-- Required work --
Show each line from the records below in which the word "documentclass" occurs.

-- Records provided --
-.-.-
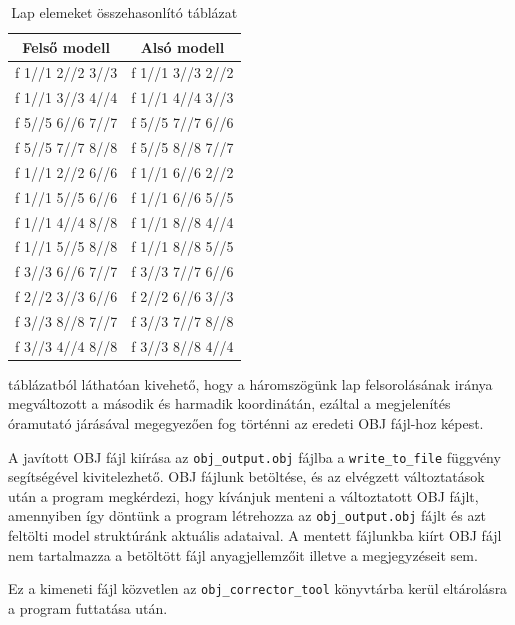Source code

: \begin{table}[h]
\centering
\caption{Lap elemeket összehasonlító táblázat}
\bigskip
\begin{tabular}{|c|c|}
Felső modell& Alsó modell \\
\hline
f  1//1 2//2 3//3 & f  1//1 3//3 2//2 \\
f  1//1 3//3 4//4 & f  1//1 4//4 3//3 \\
f  5//5 6//6 7//7 & f  5//5 7//7 6//6 \\
f  5//5 7//7 8//8 & f  5//5 8//8 7//7 \\ 
f  1//1 2//2 6//6 & f  1//1 6//6 2//2 \\
f  1//1 5//5 6//6 & f  1//1 6//6 5//5 \\
f  1//1 4//4 8//8 & f  1//1 8//8 4//4 \\
f  1//1 5//5 8//8 & f  1//1 8//8 5//5 \\
f  3//3 6//6 7//7 & f  3//3 7//7 6//6 \\
f  2//2 3//3 6//6 & f  2//2 6//6 3//3 \\
f  3//3 8//8 7//7 & f  3//3 7//7 8//8 \\
f  3//3 4//4 8//8 & f  3//3 8//8 4//4 \\
\hline
\end{tabular}
\label{fig:bej3}
\end{table}
\bigskip 

 táblázatból láthatóan kivehető, hogy a háromszögünk lap felsorolásának iránya megváltozott a második és harmadik koordinátán, ezáltal a megjelenítés óramutató járásával megegyezően fog történni az eredeti OBJ fájl-hoz képest.


A javított OBJ fájl kiírása az \texttt{obj\_output.obj} fájlba a \texttt{write\_to\_file} függvény segítségével kivitelezhető. OBJ fájlunk betöltése, és az elvégzett változtatások után a program megkérdezi, hogy kívánjuk menteni a változtatott OBJ fájlt, amennyiben így döntünk a program létrehozza az \texttt{obj\_output.obj} fájlt és azt feltölti model struktúránk aktuális adataival. A mentett fájlunkba kiírt OBJ fájl nem tartalmazza a betöltött fájl anyagjellemzőit illetve a megjegyzéseit sem.
\bigskip
{}
\bigskip

Ez a kimeneti fájl közvetlen az \texttt{obj\_corrector\_tool} könyvtárba kerül eltárolásra a program futtatása után.
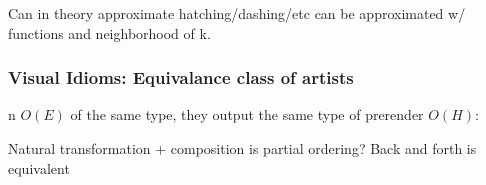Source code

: \documentclass[../main.tex]{subfiles}
\begin{document}









 Can in theory approximate hatching/dashing/etc can be approximated w/ functions and neighborhood of k. 


\subsubsection{Visual Idioms: Equivalance class of artists}
n $O(E)$ of the same type, they output the same type of prerender $O(H)$:


Natural transformation + composition is partial ordering? Back and forth is equivalent 
\end{document}
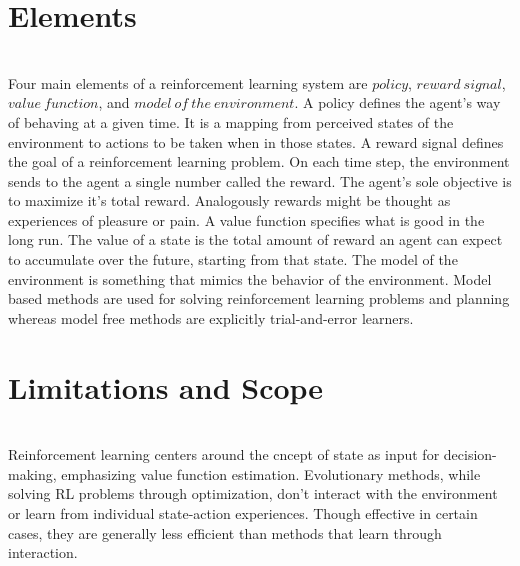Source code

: \documentclass{article}
\begin{document}
\section{Elements}
\begin{paragraph}
\\
Four main elements of a reinforcement learning system are $policy$, $reward\ signal$, $value\ function$, and $model\ of\ the\ environment$. A policy defines the agent’s way of behaving at a given time. It is a mapping from perceived states of the environment to actions to be taken when in those states. A reward signal defines the goal of a reinforcement learning problem. On each time step, the environment sends to the agent a single number called the reward. The agent’s sole objective is to maximize it's total reward. Analogously rewards might be thought as experiences of pleasure or pain. A value function specifies what is good in the long run. The value of a state is the total amount of reward an agent can expect to accumulate over the future, starting from that state. The model of the environment is something that mimics the behavior of the environment. Model based methods are used for solving reinforcement learning problems and planning whereas model free methods are explicitly trial-and-error learners.
\end{paragraph}
\section{Limitations and Scope}
\begin{paragraph}
\\
Reinforcement learning centers around the cncept of state as input for decision-making, emphasizing value function estimation. Evolutionary methods, while solving RL problems through optimization, don't interact with the environment or learn from individual state-action experiences. Though effective in certain cases, they are generally less efficient than methods that learn through interaction. 
\end{paragraph}
\end{document}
-.-.-
-- Solution below --
: \documentclass[../main.tex]{subfiles}
: \documentclass{article}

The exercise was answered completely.